Hoje, em sua casa no Alto da Lapa, em São Paulo, recuperando-se de uma internação em fevereiro de 2002, Orlando acompanha firme as discussões em torno da ocupação da Amazônia, como conta sua esposa Marina Villas Bôas, 64, companheira desde quando foi, aos 26, ser enfermeira no Xingu: “Essa casa nunca pára, o telefone toca o dia inteiro”. Para Orlando, “a onda do politicamente ecológico é piada. Não existe exploração de madeira da Amazônia mediante contratos de risco. Se o Brasil não abrir os olhos, vão desmatar tudo”, adverte, exaltado, para arrematar, sempre apaixonado: “Por que essa concorrência desenfreada com os primeiros donos da terra?”.

UM HERÓI BRASILEIRO

Para um homem que sempre foi um aventureiro brigador, como é se aposentar deste mundo que desaparece – o mundo dos descobridores? “Vontade de voltar ao Xingu não falta. Mas tenho muito cansaço, isso me aborrece. Os médicos dizem que passa… Sempre fui tão ativo. Hoje sou um velho de 88 anos com uma saudade imensa do sertão. Só espero chegar à idade avançada sem ficar senil. Entre os índios não há velhos caducos: quando eles percebem que a degradação se aproxima e vão depender de alguém, abreviam a morte. Ainda não desisti. Só me aborrece não ter implantado uma política para proteger o índio.

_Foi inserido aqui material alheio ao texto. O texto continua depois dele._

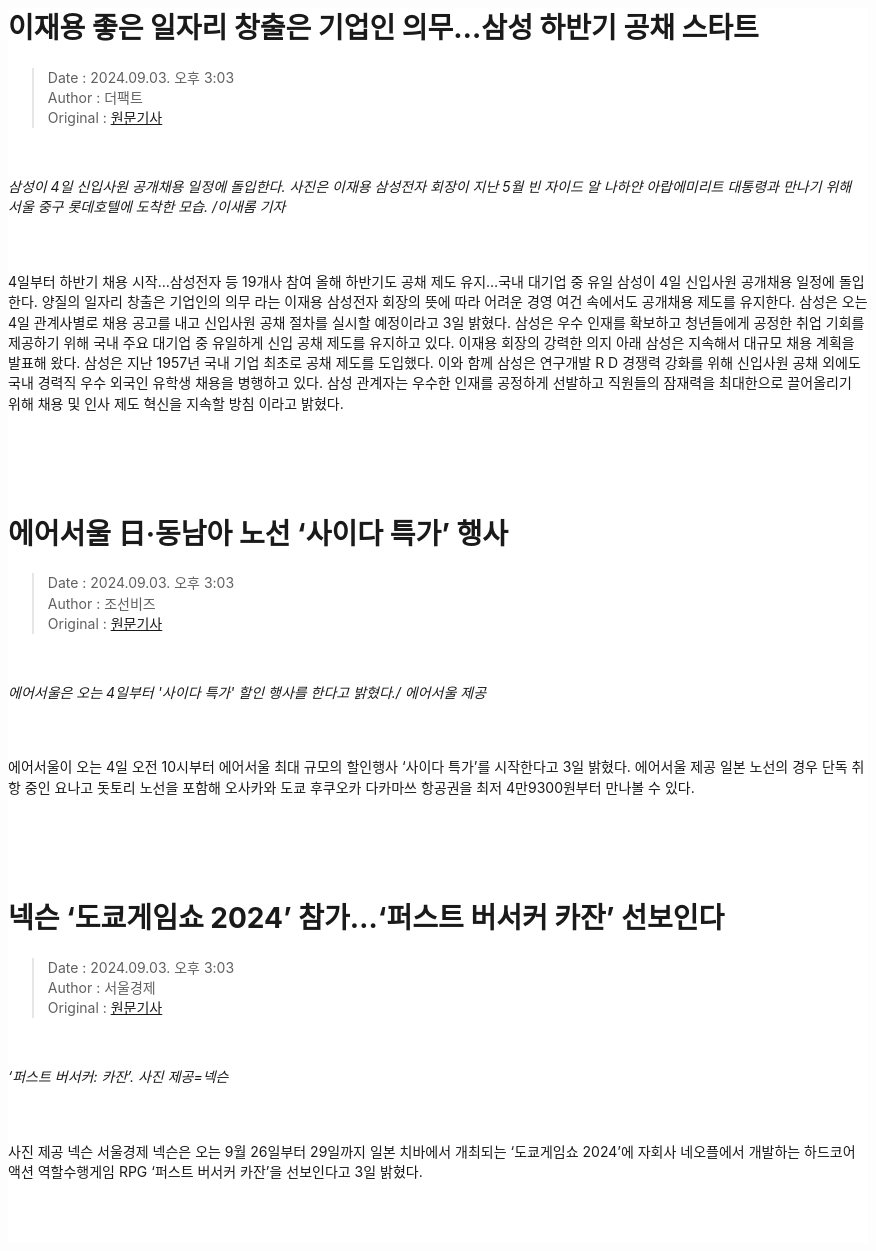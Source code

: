   
# 이재용 좋은 일자리 창출은 기업인 의무…삼성 하반기 공채 스타트  
  
> Date : 2024.09.03. 오후 3:03  
> Author : 더팩트  
> Original : [원문기사](https://n.news.naver.com/mnews/article/629/0000318517?sid=101)  
<br/>  
  
<img alt="삼성이 4일 신입사원 공개채용 일정에 돌입한다. 사진은 이재용 삼성전자 회장이 지난 5월 빈 자이드 알 나하얀 아랍에미리트 대통령과 만나기 위해 서울 중구 롯데호텔에 도착한 모습. /이새롬 기자" class="_LAZY_LOADING _LAZY_LOADING_INIT_HIDE" src="https://imgnews.pstatic.net/image/629/2024/09/03/202441551725342564_20240903150315168.jpg?type=w647" id="img1" style="display: none;"></img><em class="img_desc">삼성이 4일 신입사원 공개채용 일정에 돌입한다. 사진은 이재용 삼성전자 회장이 지난 5월 빈 자이드 알 나하얀 아랍에미리트 대통령과 만나기 위해 서울 중구 롯데호텔에 도착한 모습. /이새롬 기자</em>  
<br/><br/>  
  
4일부터 하반기 채용 시작…삼성전자 등 19개사 참여 올해 하반기도 공채 제도 유지…국내 대기업 중 유일 삼성이 4일 신입사원 공개채용 일정에 돌입한다.
양질의 일자리 창출은 기업인의 의무 라는 이재용 삼성전자 회장의 뜻에 따라 어려운 경영 여건 속에서도 공개채용 제도를 유지한다.
삼성은 오는 4일 관계사별로 채용 공고를 내고 신입사원 공채 절차를 실시할 예정이라고 3일 밝혔다.
삼성은 우수 인재를 확보하고 청년들에게 공정한 취업 기회를 제공하기 위해 국내 주요 대기업 중 유일하게 신입 공채 제도를 유지하고 있다.
이재용 회장의 강력한 의지 아래 삼성은 지속해서 대규모 채용 계획을 발표해 왔다.
삼성은 지난 1957년 국내 기업 최초로 공채 제도를 도입했다.
이와 함께 삼성은 연구개발 R D 경쟁력 강화를 위해 신입사원 공채 외에도 국내 경력직 우수 외국인 유학생 채용을 병행하고 있다.
삼성 관계자는 우수한 인재를 공정하게 선발하고 직원들의 잠재력을 최대한으로 끌어올리기 위해 채용 및 인사 제도 혁신을 지속할 방침 이라고 밝혔다.  
<br/><br/><br/>  

  
# 에어서울 日·동남아 노선 ‘사이다 특가’ 행사  
  
> Date : 2024.09.03. 오후 3:03  
> Author : 조선비즈  
> Original : [원문기사](https://n.news.naver.com/mnews/article/366/0001015580?sid=101)  
<br/>  
  
<img alt="에어서울은 오는 4일부터 '사이다 특가' 할인 행사를 한다고 밝혔다./ 에어서울 제공" class="_LAZY_LOADING _LAZY_LOADING_INIT_HIDE" src="https://imgnews.pstatic.net/image/366/2024/09/03/0001015580_001_20240903150313848.jpg?type=w647" id="img1" style="display: none;"></img><em class="img_desc">에어서울은 오는 4일부터 '사이다 특가' 할인 행사를 한다고 밝혔다./ 에어서울 제공</em>  
<br/><br/>  
  
에어서울이 오는 4일 오전 10시부터 에어서울 최대 규모의 할인행사 ‘사이다 특가’를 시작한다고 3일 밝혔다.
에어서울 제공 일본 노선의 경우 단독 취항 중인 요나고 돗토리 노선을 포함해 오사카와 도쿄 후쿠오카 다카마쓰 항공권을 최저 4만9300원부터 만나볼 수 있다.  
<br/><br/><br/>  

  
# 넥슨 ‘도쿄게임쇼 2024’ 참가…‘퍼스트 버서커 카잔’ 선보인다  
  
> Date : 2024.09.03. 오후 3:03  
> Author : 서울경제  
> Original : [원문기사](https://n.news.naver.com/mnews/article/011/0004387783?sid=101)  
<br/>  
  
<img alt="‘퍼스트 버서커: 카잔’. 사진 제공=넥슨" class="_LAZY_LOADING _LAZY_LOADING_INIT_HIDE" src="https://imgnews.pstatic.net/image/011/2024/09/03/0004387783_001_20240903150311843.jpg?type=w647" id="img1" style="display: none;"></img><em class="img_desc">‘퍼스트 버서커: 카잔’. 사진 제공=넥슨</em>  
<br/><br/>  
  
사진 제공 넥슨 서울경제 넥슨은 오는 9월 26일부터 29일까지 일본 치바에서 개최되는 ‘도쿄게임쇼 2024’에 자회사 네오플에서 개발하는 하드코어 액션 역할수행게임 RPG ‘퍼스트 버서커 카잔’을 선보인다고 3일 밝혔다.  
<br/><br/><br/>  
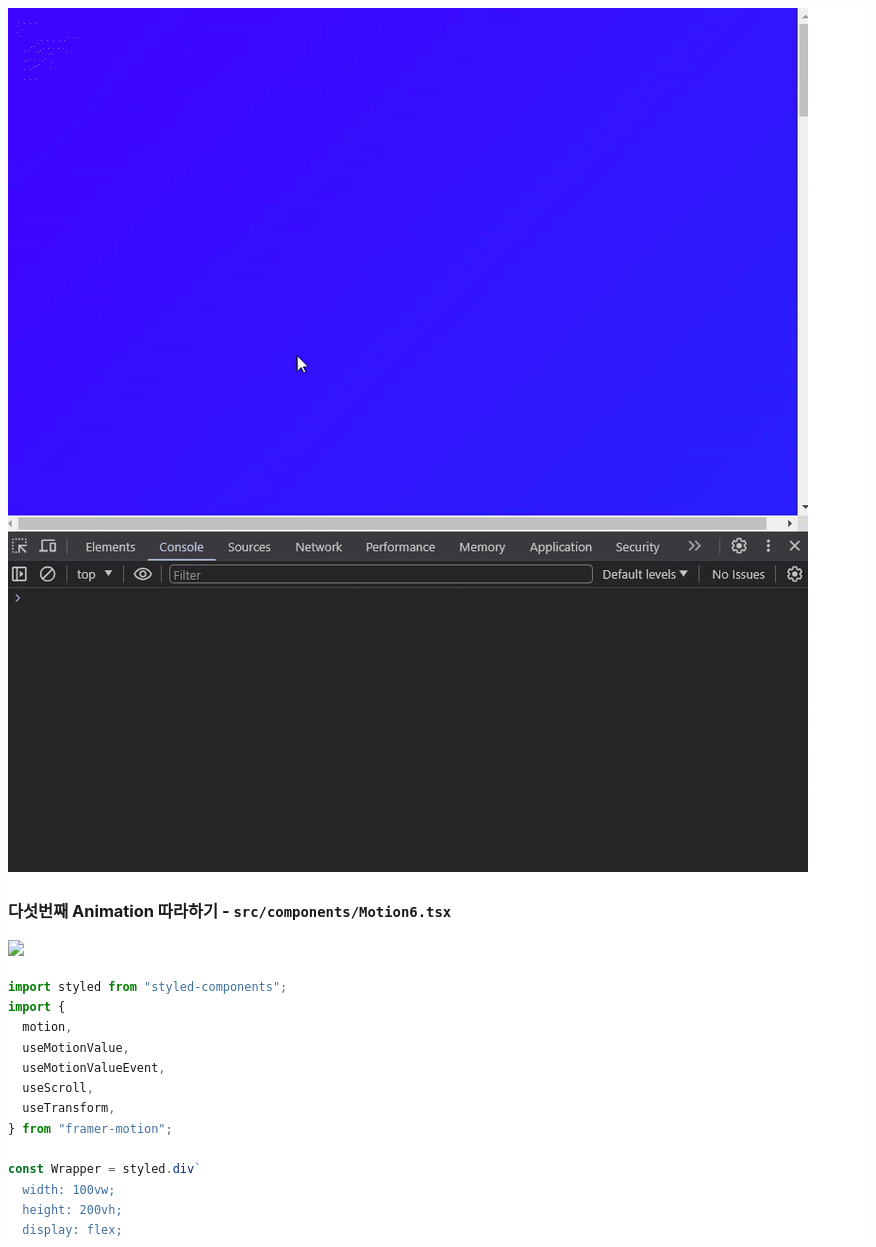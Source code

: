 <img src="./public/22.gif" />

### 다섯번째 Animation 따라하기 - `src/components/Motion6.tsx`

<img src="./public/21.gif" width="400" />

```typescript
import styled from "styled-components";
import {
  motion,
  useMotionValue,
  useMotionValueEvent,
  useScroll,
  useTransform,
} from "framer-motion";

const Wrapper = styled.div`
  width: 100vw;
  height: 200vh;
  display: flex;
```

O fotógrafo Pedro Martinelli, que clicou a expedição no início dos 70, o vê como “um herói brasileiro”. De certa forma, Orlando personifica o ideal brasileiro de heroísmo: cordial, o cara que resolve as paradas na conversa, sem precisar atirar. Atualmente ele resume as lembranças de mais de meio século de aventuras em uma autobiografia – mais um livro para fazer companhia aos outros 12 que publicou, em parceria com Cláudio. Recentemente, Orlando teve a idéia de se lançar à Academia Brasileira de Letras. No entanto, com a saúde um pouco mais frágil – não se esqueça de que esse homem venceu 287 malárias –, teve de se candidatar a uma vaga na UTI do Incor, deixando a ABL para lá.

A imortalidade dos brancos pode esperar. Para os índios, você, Orlando, já é eterno.

2 comentários sobre “O último cacique

  1. Maravilha, Bressane! Sou fã dos irmãos e certamente terei o filme na minha coleção. Um livro sobre a Roncador-Xingu está na minha lista para ser devorado em breve.
    Pedro Martinelli é um dos meus ídolos. Meu filho tem esse nome em homenagem aos Pedros que admiro, entre eles o Martinelli com destaque.